Mas a moto tem muitas vantagens, é como estar nos cenários que com um enorme prazer são vividos como se deles fizéssemos parte, a maior proximidade do ambiente, das pessoas, do clima, das condições da estrada e por incrível que possa parecer pelo conforto, disponibilidade, facilidade de circulação, rapidez (não necessariamente velocidade), maneabilidade, utilidade.
Deixando para trás a Europa, entrei num dos países de que mais gosto, Turquia, onde considero ter verdadeiramente começado a viagem.
Após ter partido de Istambul, com o Bósforo a espelhar a Grande Mesquita e Santa Sofia, demoramos quatro dias até chegar ao monte Ararat, (no qual se julga ter “atracado” a arca de Noé) e faz fronteira com o Irão. As habituais formalidades, a omnipresença do Khomeini e Khamenei e o fascínio de voltar a este histórico País. Cidades como Tabriz e Teerão, populosas e poluídas, são a primeira imagem que juntamente com os mantos negros que cobrem as mulheres, dão uma misteriosa e intimidadora sensação de diferença cultural… Andar de táxi (existem os oficiais e todos os outros, nos quais nunca viajamos sós, a qualquer momento entra mais um passageiro e outro e outro, até a lotação ficar completa.
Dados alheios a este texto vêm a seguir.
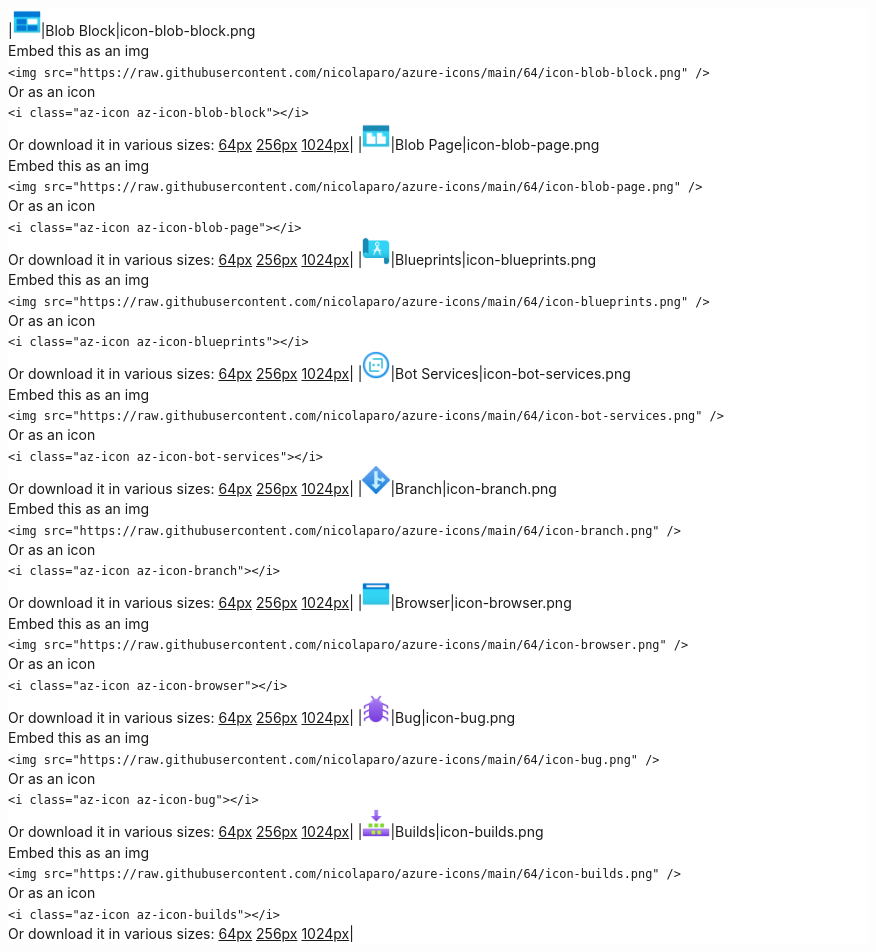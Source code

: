 |<img width="28" src="https://raw.githubusercontent.com/nicolaparo/azure-icons/main/64/icon-blob-block.png">|Blob Block|icon-blob-block.png<br>Embed this as an img<br>`<img src="https://raw.githubusercontent.com/nicolaparo/azure-icons/main/64/icon-blob-block.png" />`<br>Or as an icon<br>`<i class="az-icon az-icon-blob-block"></i>`<br>Or download it in various sizes: <a download target="_blank" href="https://raw.githubusercontent.com/nicolaparo/azure-icons/main/64/icon-blob-block.png">64px</a> <a download target="_blank" href="https://raw.githubusercontent.com/nicolaparo/azure-icons/main/256/icon-blob-block.png">256px</a> <a download target="_blank" href="https://raw.githubusercontent.com/nicolaparo/azure-icons/main/1024/icon-blob-block.png">1024px</a>|
|<img width="28" src="https://raw.githubusercontent.com/nicolaparo/azure-icons/main/64/icon-blob-page.png">|Blob Page|icon-blob-page.png<br>Embed this as an img<br>`<img src="https://raw.githubusercontent.com/nicolaparo/azure-icons/main/64/icon-blob-page.png" />`<br>Or as an icon<br>`<i class="az-icon az-icon-blob-page"></i>`<br>Or download it in various sizes: <a download target="_blank" href="https://raw.githubusercontent.com/nicolaparo/azure-icons/main/64/icon-blob-page.png">64px</a> <a download target="_blank" href="https://raw.githubusercontent.com/nicolaparo/azure-icons/main/256/icon-blob-page.png">256px</a> <a download target="_blank" href="https://raw.githubusercontent.com/nicolaparo/azure-icons/main/1024/icon-blob-page.png">1024px</a>|
|<img width="28" src="https://raw.githubusercontent.com/nicolaparo/azure-icons/main/64/icon-blueprints.png">|Blueprints|icon-blueprints.png<br>Embed this as an img<br>`<img src="https://raw.githubusercontent.com/nicolaparo/azure-icons/main/64/icon-blueprints.png" />`<br>Or as an icon<br>`<i class="az-icon az-icon-blueprints"></i>`<br>Or download it in various sizes: <a download target="_blank" href="https://raw.githubusercontent.com/nicolaparo/azure-icons/main/64/icon-blueprints.png">64px</a> <a download target="_blank" href="https://raw.githubusercontent.com/nicolaparo/azure-icons/main/256/icon-blueprints.png">256px</a> <a download target="_blank" href="https://raw.githubusercontent.com/nicolaparo/azure-icons/main/1024/icon-blueprints.png">1024px</a>|
|<img width="28" src="https://raw.githubusercontent.com/nicolaparo/azure-icons/main/64/icon-bot-services.png">|Bot Services|icon-bot-services.png<br>Embed this as an img<br>`<img src="https://raw.githubusercontent.com/nicolaparo/azure-icons/main/64/icon-bot-services.png" />`<br>Or as an icon<br>`<i class="az-icon az-icon-bot-services"></i>`<br>Or download it in various sizes: <a download target="_blank" href="https://raw.githubusercontent.com/nicolaparo/azure-icons/main/64/icon-bot-services.png">64px</a> <a download target="_blank" href="https://raw.githubusercontent.com/nicolaparo/azure-icons/main/256/icon-bot-services.png">256px</a> <a download target="_blank" href="https://raw.githubusercontent.com/nicolaparo/azure-icons/main/1024/icon-bot-services.png">1024px</a>|
|<img width="28" src="https://raw.githubusercontent.com/nicolaparo/azure-icons/main/64/icon-branch.png">|Branch|icon-branch.png<br>Embed this as an img<br>`<img src="https://raw.githubusercontent.com/nicolaparo/azure-icons/main/64/icon-branch.png" />`<br>Or as an icon<br>`<i class="az-icon az-icon-branch"></i>`<br>Or download it in various sizes: <a download target="_blank" href="https://raw.githubusercontent.com/nicolaparo/azure-icons/main/64/icon-branch.png">64px</a> <a download target="_blank" href="https://raw.githubusercontent.com/nicolaparo/azure-icons/main/256/icon-branch.png">256px</a> <a download target="_blank" href="https://raw.githubusercontent.com/nicolaparo/azure-icons/main/1024/icon-branch.png">1024px</a>|
|<img width="28" src="https://raw.githubusercontent.com/nicolaparo/azure-icons/main/64/icon-browser.png">|Browser|icon-browser.png<br>Embed this as an img<br>`<img src="https://raw.githubusercontent.com/nicolaparo/azure-icons/main/64/icon-browser.png" />`<br>Or as an icon<br>`<i class="az-icon az-icon-browser"></i>`<br>Or download it in various sizes: <a download target="_blank" href="https://raw.githubusercontent.com/nicolaparo/azure-icons/main/64/icon-browser.png">64px</a> <a download target="_blank" href="https://raw.githubusercontent.com/nicolaparo/azure-icons/main/256/icon-browser.png">256px</a> <a download target="_blank" href="https://raw.githubusercontent.com/nicolaparo/azure-icons/main/1024/icon-browser.png">1024px</a>|
|<img width="28" src="https://raw.githubusercontent.com/nicolaparo/azure-icons/main/64/icon-bug.png">|Bug|icon-bug.png<br>Embed this as an img<br>`<img src="https://raw.githubusercontent.com/nicolaparo/azure-icons/main/64/icon-bug.png" />`<br>Or as an icon<br>`<i class="az-icon az-icon-bug"></i>`<br>Or download it in various sizes: <a download target="_blank" href="https://raw.githubusercontent.com/nicolaparo/azure-icons/main/64/icon-bug.png">64px</a> <a download target="_blank" href="https://raw.githubusercontent.com/nicolaparo/azure-icons/main/256/icon-bug.png">256px</a> <a download target="_blank" href="https://raw.githubusercontent.com/nicolaparo/azure-icons/main/1024/icon-bug.png">1024px</a>|
|<img width="28" src="https://raw.githubusercontent.com/nicolaparo/azure-icons/main/64/icon-builds.png">|Builds|icon-builds.png<br>Embed this as an img<br>`<img src="https://raw.githubusercontent.com/nicolaparo/azure-icons/main/64/icon-builds.png" />`<br>Or as an icon<br>`<i class="az-icon az-icon-builds"></i>`<br>Or download it in various sizes: <a download target="_blank" href="https://raw.githubusercontent.com/nicolaparo/azure-icons/main/64/icon-builds.png">64px</a> <a download target="_blank" href="https://raw.githubusercontent.com/nicolaparo/azure-icons/main/256/icon-builds.png">256px</a> <a download target="_blank" href="https://raw.githubusercontent.com/nicolaparo/azure-icons/main/1024/icon-builds.png">1024px</a>|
É o máximo!), visitar museus e bazares é a melhor forma de conhecer este hospitaleiro povo (ávido de conhecer a nossa realidade), principalmente os bazares onde a vida fervilha num vai e vem de trocas comerciais. A proximidade do deserto dá uma cor única a cidades como Yazd, Esfahan e Shiiraz, lindas, quentes e cheias de história. Foi em Persópolis que o império Persa cresceu e está ali à nossa espera. Lagos salgados no meio do deserto. E Bam, cidadela com mais de 2000 anos feita de tijolo e lama, repleta de ruelas estreitas e bares com chá e tabaco que fumamos em lindos cachimbos de água.
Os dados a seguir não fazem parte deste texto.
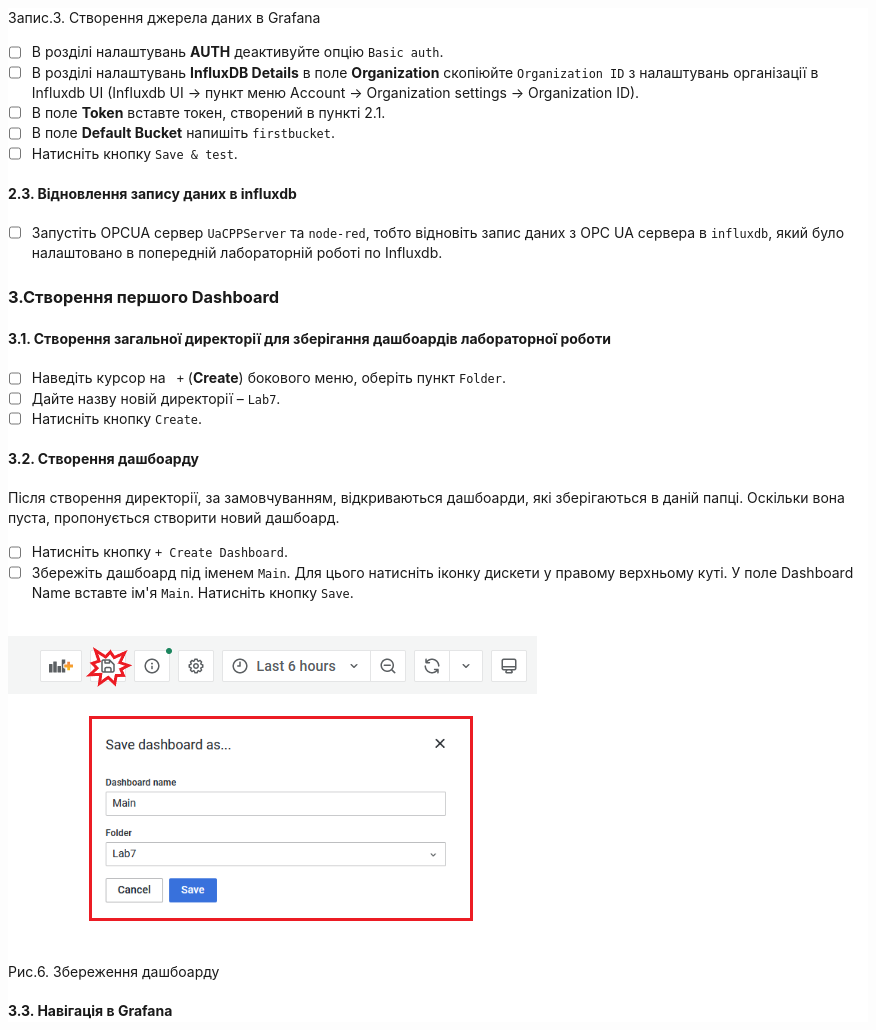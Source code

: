 Запис.3. Створення джерела даних в Grafana

- [ ] В розділі налаштувань **AUTH**  деактивуйте опцію `Basic auth`.
- [ ] В розділі налаштувань **InfluxDB Details** в поле  **Organization** скопіюйте `Organization ID` з налаштувань організації в Influxdb UI (Influxdb UI -> пункт меню Account -> Organization settings -> Organization ID).
- [ ] В поле **Token** вставте токен, створений в пункті 2.1.
- [ ] В поле **Default Bucket** напишіть `firstbucket`.
- [ ] Натисніть кнопку `Save & test`.

#### 2.3. Відновлення запису даних в influxdb

- [ ] Запустіть OPCUA сервер `UaCPPServer` та `node-red`, тобто відновіть запис даних з OPC UA сервера в `influxdb`, який було налаштовано в попередній лабораторній роботі по Influxdb.

### 3.Створення першого Dashboard

#### 3.1. Створення загальної директорії для зберігання дашбоардів лабораторної роботи

- [ ] Наведіть курсор на ` +` (**Create**) бокового меню, оберіть пункт `Folder`.
- [ ] Дайте назву новій директорії – `Lab7`.
- [ ] Натисніть кнопку `Create`.

#### 3.2. Створення дашбоарду

Після створення директорії, за замовчуванням, відкриваються дашбоарди, які зберігаються в даній папці. Оскільки вона пуста, пропонується створити новий дашбоард.

- [ ] Натисніть кнопку `+ Create Dashboard`.
- [ ] Збережіть дашбоард під іменем `Main`. Для цього натисніть іконку дискети у правому верхньому куті. У поле Dashboard Name вставте ім'я `Main`. Натисніть кнопку `Save`.

![](7_1media/6.png)

Рис.6. Збереження дашбоарду

#### 3.3. Навігація в Grafana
Foi num destes bares que os nossos raptores nos identificaram para, posteriormente, nos sequestrarem a meio do trajecto até Zahedan, (serviríamos de moeda de troca por um narcotraficante condenado à morte) cidade multifacetada, cheia de diferentes etnias, que cresceu com tráfico de gasolina e drogas (ópio), dada a proximidade de países como o Afeganistão e Paquistão. Mas acabei por não chegar a Zahedan, a 200Km no meio do deserto e montanhas, intimidado a tiros de Kalashnikov e atirado para a caixa de uma pick-up, passei a viver um misto de terror e deslumbre. O inacreditável tinha dado lugar ao cansaço, à fome e ao frio imenso da noite repleta de estrelas, às silhuetas dos traficantes, às fogueiras dos nómadas, às reuniões de anciãos, à calma, ao silêncio e à imensidão do deserto. Os oásis encantados, os camelos selvagens, a fome, o pão, a lata de atum, a forma primitiva como aquele povo vive, as grutas, os leitos secos dos rios, a busca de água, os chefes das diferentes tribos com que nos cruzávamos (e com quem tinham de negociar a nossa permanência no território), o dormir sempre em cima de pedra, a troca de ópio por comida, a necessidade de caminhar sempre… e sempre, os rostos rudes, os olhos, o espanto das crianças, o olhar fugidio das mulheres. A solidão, a saudade, a ansiedade, a angústia e o espanto por estar a viver tudo isto. A falta que o mais básico faz, um pouco de papel... um cigarro, é parte do que me recordo desses inimagináveis dias que vivi.
Foi sem dúvida uma experiência única e até determinado ponto, gratificante. Ensinou-me a olhar os meus valores de outra forma e a viver com mais sabor.